How to troubleshoot performance issues of PHP, MySQL and generic I/O
I have a WordPress based website running on a shared hosting. Its response time is very decent (around 2s to retrieve the HTML page and 5s to load all the resources).
I was planning to move it to a dedicated virtual server (Ubuntu 12.04 LTS), which should theoretically improve things and make them more consistent given its not shared. However I observed severe performance degredation, with the page taking 10seconds to be generated.

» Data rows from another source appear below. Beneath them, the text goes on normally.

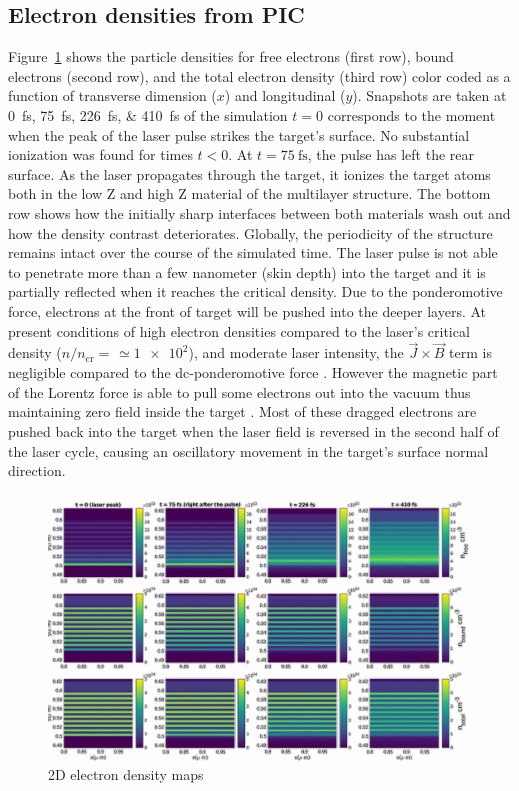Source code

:\documentclass[preprint, 12pt]{elsarticle}
\begin{document}
\subsection{Electron densities from PIC\label{sec:electron_densities}}
Figure~\ref{fig:pic_edens_2D} shows the particle densities for free electrons
(first row), bound electrons (second row), and the total electron density (third
row) color coded as a function of transverse dimension ($x$) and longitudinal
($y$). Snapshots are taken at \SIlist{0;75;226;410}{\fs} of the simulation
$t=0$ corresponds to the moment when the peak of the laser pulse strikes the
target's surface. No substantial ionization was found for times $t<0$.
At $t=\SI{75}{\fs}$, the pulse has left the rear surface.
As the laser propagates through the target, it ionizes the target atoms both in
the low Z and high Z material of the multilayer structure. The bottom row shows
how the initially sharp interfaces between both materials wash out and how the
density contrast deteriorates. Globally, the periodicity of the structure
remains intact over the course of the simulated time.
The laser pulse is not able to penetrate more than a few nanometer (skin depth)
into the target and it is partially reflected when it reaches the critical density.
Due to the ponderomotive force, electrons at the front of target will be pushed
into the deeper layers. At present conditions of high electron densities
compared to the laser's critical density ($n/n_\text{cr} = \frac{}{}\simeq
\num{1e2}$), and moderate laser intensity, the  $\vec{J} \times \vec{B}$ term is
negligible compared to the dc-ponderomotive force \cite{TBD}.
However the magnetic part of the Lorentz force is able to pull some electrons out into the vacuum
thus maintaining zero field inside the target \cite{TBD}.
Most of these dragged electrons are pushed back into the target when the laser
field is reversed in the second half of the laser cycle, causing an oscillatory
movement in the target's surface normal direction.
%
\begin{figure}[ht]
  \centering\includegraphics[width=1.0\linewidth]{figures/paper_plot.png}
  \caption{2D electron density maps}
  \label{fig:pic_edens_2D}
\end{figure}
\end{document}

I ruled out network issues by editing /etc/hosts
on the server and mapping the domain to 127.0.0.1
. I used the Apache load tester ab
to get the HTML, so JS, CSS and images are all excluded. It still took 10 seconds.

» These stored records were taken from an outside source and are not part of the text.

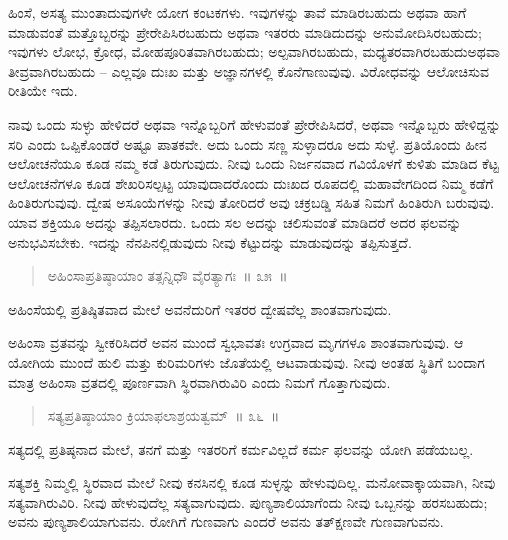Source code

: \vspace{-0.3cm}

ಹಿಂಸೆ, ಅಸತ್ಯ ಮುಂತಾದುವುಗಳೇ ಯೋಗ ಕಂಟಕಗಳು. ಇವುಗಳನ್ನು ತಾವೆ ಮಾಡಿರಬಹುದು ಅಥವಾ ಹಾಗೆ ಮಾಡುವಂತೆ ಮತ್ತೊಬ್ಬರನ್ನು ಪ್ರೇರೇಪಿಸಿರಬಹುದು ಅಥವಾ ಇತರರು ಮಾಡಿದುದನ್ನು ಅನುಮೋದಿಸಿರಬಹುದು; ಇವುಗಳು ಲೋಭ, ಕ್ರೋಧ, ಮೋಹಪೂರಿತವಾಗಿರಬಹುದು; ಅಲ್ಪವಾಗಿರಬಹುದು, ಮಧ್ಯತರವಾಗಿರಬಹುದು\break ಅಥವಾ ತೀವ್ರವಾಗಿರಬಹುದು – ಎಲ್ಲವೂ ದುಃಖ ಮತ್ತು ಅಜ್ಞಾನಗಳಲ್ಲಿ ಕೊನೆಗಾಣುವುವು. ವಿರೋಧವನ್ನು ಆಲೋಚಿಸುವ ರೀತಿಯೇ ಇದು. 

ನಾವು ಒಂದು ಸುಳ್ಳು ಹೇಳಿದರೆ ಅಥವಾ ಇನ್ನೊಬ್ಬರಿಗೆ ಹೇಳುವಂತೆ ಪ್ರೇರೇಪಿಸಿದರೆ, ಅಥವಾ ಇನ್ನೊಬ್ಬರು ಹೇಳಿದ್ದನ್ನು ಸರಿ ಎಂದು ಒಪ್ಪಿಕೊಂಡರೆ ಅಷ್ಟೂ ಪಾತಕವೇ. ಅದು ಒಂದು ಸಣ್ಣ ಸುಳ್ಳಾದರೂ ಅದು ಸುಳ್ಳೆ. ಪ್ರತಿಯೊಂದು ಹೀನ ಆಲೋಚನೆಯೂ ಕೂಡ ನಮ್ಮ ಕಡೆ ತಿರುಗುವುದು. ನೀವು ಒಂದು ನಿರ್ಜನವಾದ ಗವಿಯೊಳಗೆ ಕುಳಿತು ಮಾಡಿದ ಕೆಟ್ಟ ಆಲೋಚನೆಗಳೂ ಕೂಡ ಶೇಖರಿಸಲ್ಪಟ್ಟ ಯಾವುದಾದರೊಂದು ದುಃಖದ ರೂಪದಲ್ಲಿ ಮಹಾವೇಗದಿಂದ ನಿಮ್ಮ ಕಡೆಗೆ ಹಿಂತಿರುಗುವುವು. ದ್ವೇಷ ಅಸೂಯೆಗಳನ್ನು ನೀವು ತೋರಿದರೆ ಅವು ಚಕ್ರಬಡ್ಡಿ ಸಹಿತ ನಿಮಗೆ ಹಿಂತಿರುಗಿ ಬರುವುವು. ಯಾವ ಶಕ್ತಿಯೂ ಅದನ್ನು ತಪ್ಪಿಸಲಾರದು. ಒಂದು ಸಲ ಅದನ್ನು ಚಲಿಸುವಂತೆ ಮಾಡಿದರೆ ಅದರ ಫಲವನ್ನು ಅನುಭವಿಸಬೇಕು. ಇದನ್ನು ನೆನಪಿನಲ್ಲಿಡುವುದು ನೀವು ಕೆಟ್ಟುದನ್ನು ಮಾಡುವುದನ್ನು ತಪ್ಪಿಸುತ್ತದೆ. 

\vspace{-0.3cm}

\begin{verse}
ಅಹಿಂಸಾಪ್ರತಿಷ್ಠಾಯಾಂ ತತ್ಸನ್ನಿಧೌ ವೈರತ್ಯಾಗಃ~॥ ೩೫~॥
\end{verse}

\vspace{-0.3cm}

ಅಹಿಂಸೆಯಲ್ಲಿ ಪ್ರತಿಷ್ಠಿತವಾದ ಮೇಲೆ ಅವನೆದುರಿಗೆ ಇತರರ ದ್ವೇಷವೆಲ್ಲ ಶಾಂತವಾಗುವುದು. 

ಅಹಿಂಸಾ ವ್ರತವನ್ನು ಸ್ವೀಕರಿಸಿದರೆ ಅವನ ಮುಂದೆ ಸ್ವಭಾವತಃ ಉಗ್ರವಾದ ಮೃಗಗಳೂ ಶಾಂತವಾಗುವುವು. ಆ ಯೋಗಿಯ ಮುಂದೆ ಹುಲಿ ಮತ್ತು ಕುರಿಮರಿಗಳು ಜೊತೆಯಲ್ಲಿ ಆಟವಾಡುವುವು. ನೀವು ಅಂತಹ ಸ್ಥಿತಿಗೆ ಬಂದಾಗ ಮಾತ್ರ ಅಹಿಂಸಾ ವ್ರತದಲ್ಲಿ ಪೂರ್ಣವಾಗಿ ಸ್ಥಿರವಾಗಿರುವಿರಿ ಎಂದು ನಿಮಗೆ ಗೊತ್ತಾಗುವುದು. 

\vspace{-0.3cm}

\begin{verse}
ಸತ್ಯಪ್ರತಿಷ್ಠಾಯಾಂ ಕ್ರಿಯಾಫಲಾಶ್ರಯತ್ವಮ್​~॥ ೩೬~॥
\end{verse}

\vspace{-0.3cm}

ಸತ್ಯದಲ್ಲಿ ಪ್ರತಿಷ್ಠನಾದ ಮೇಲೆ, ತನಗೆ ಮತ್ತು ಇತರರಿಗೆ ಕರ್ಮವಿಲ್ಲದೆ ಕರ್ಮ ಫಲವನ್ನು ಯೋಗಿ ಪಡೆಯಬಲ್ಲ. 

ಸತ್ಯಶಕ್ತಿ ನಿಮ್ಮಲ್ಲಿ ಸ್ಥಿರವಾದ ಮೇಲೆ ನೀವು ಕನಸಿನಲ್ಲಿ ಕೂಡ ಸುಳ್ಳನ್ನು ಹೇಳುವುದಿಲ್ಲ. ಮನೋವಾಕ್ಕಾಯವಾಗಿ, ನೀವು ಸತ್ಯವಾಗಿರುವಿರಿ. ನೀವು ಹೇಳುವುದೆಲ್ಲ ಸತ್ಯವಾಗುವುದು. ಪುಣ್ಯಶಾಲಿಯಾಗೆಂದು ನೀವು ಒಬ್ಬನನ್ನು ಹರಸಬಹುದು; ಅವನು ಪುಣ್ಯಶಾಲಿಯಾಗುವನು. ರೋಗಿಗೆ ಗುಣವಾಗು ಎಂದರೆ ಅವನು ತತ್​ಕ್ಷಣವೇ ಗುಣವಾಗುವನು.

I have Zpanel installed on the server which also uses MySQL, and its pages come up quite fast (1.5s) and also phpMyAdmin. Performing some queries on the wordpress database directly through phpMyAdmin returns them quite fast too, with query times in the 10 to 30 millisecond region.
Memory is also sufficient, with only 800Mb being used of the 1Gb physical memory available, so it doesn't seem to be a swap issue either. I have also installed APC to try to improve the PHP performance, but it didn't have any effect.
What else should I look for? What could be causing this degradation in performance? Could it be some kind of I/O issue since I am running on a cloud based virtual server?
I wish to be able to raise the issue with my provider but without showing actual data from some diagnosis I am afraid he will just blame my application.
UPDATE with sar
output (every second) when I did an HTTP request:
02:31:29 CPU %user %nice %system %iowait %steal %idle
02:31:30 all 0.00 0.00 0.00 0.00 0.00 100.00
02:31:31 all 2.22 0.00 2.22 0.00 0.00 95.56
02:31:32 all 41.67 0.00 6.25 0.00 2.08 50.00
02:31:33 all 86.36 0.00 13.64 0.00 0.00 0.00
02:31:34 all 75.00 0.00 25.00 0.00 0.00 0.00
02:31:35 all 93.18 0.00 6.82 0.00 0.00 0.00
02:31:36 all 90.70 0.00 9.30 0.00 0.00 0.00
02:31:37 all 71.05 0.00 0.00 0.00 0.00 28.95
02:31:38 all 14.89 0.00 10.64 0.00 2.13 72.34
02:31:39 all 2.56 0.00 0.00 0.00 0.00 97.44
02:31:40 all 0.00 0.00 0.00 0.00 0.00 100.00
02:31:41 all 0.00 0.00 0.00 0.00 0.00 100.00
UPDATE 2 After josten's suggestions.
I/O:
iotop
fails with OSError: Netlink error: No such file or directory (2)
and sar -d
also fails with Requested activities not available in file /var/log/sysstat/sa14
. I think this is because this is a virtual machine, just like iostat
also fails. Could it be the reason why %iowait
reported by sar 1 10
is always 0%?
CPU Load:
The process that is topping the CPU% in htop
is actually apache2
. I was expecting this to maybe be the database, but its not. It goes up to 94% for a few seconds when I do a fresh HTTP request. Seems this is the culprit.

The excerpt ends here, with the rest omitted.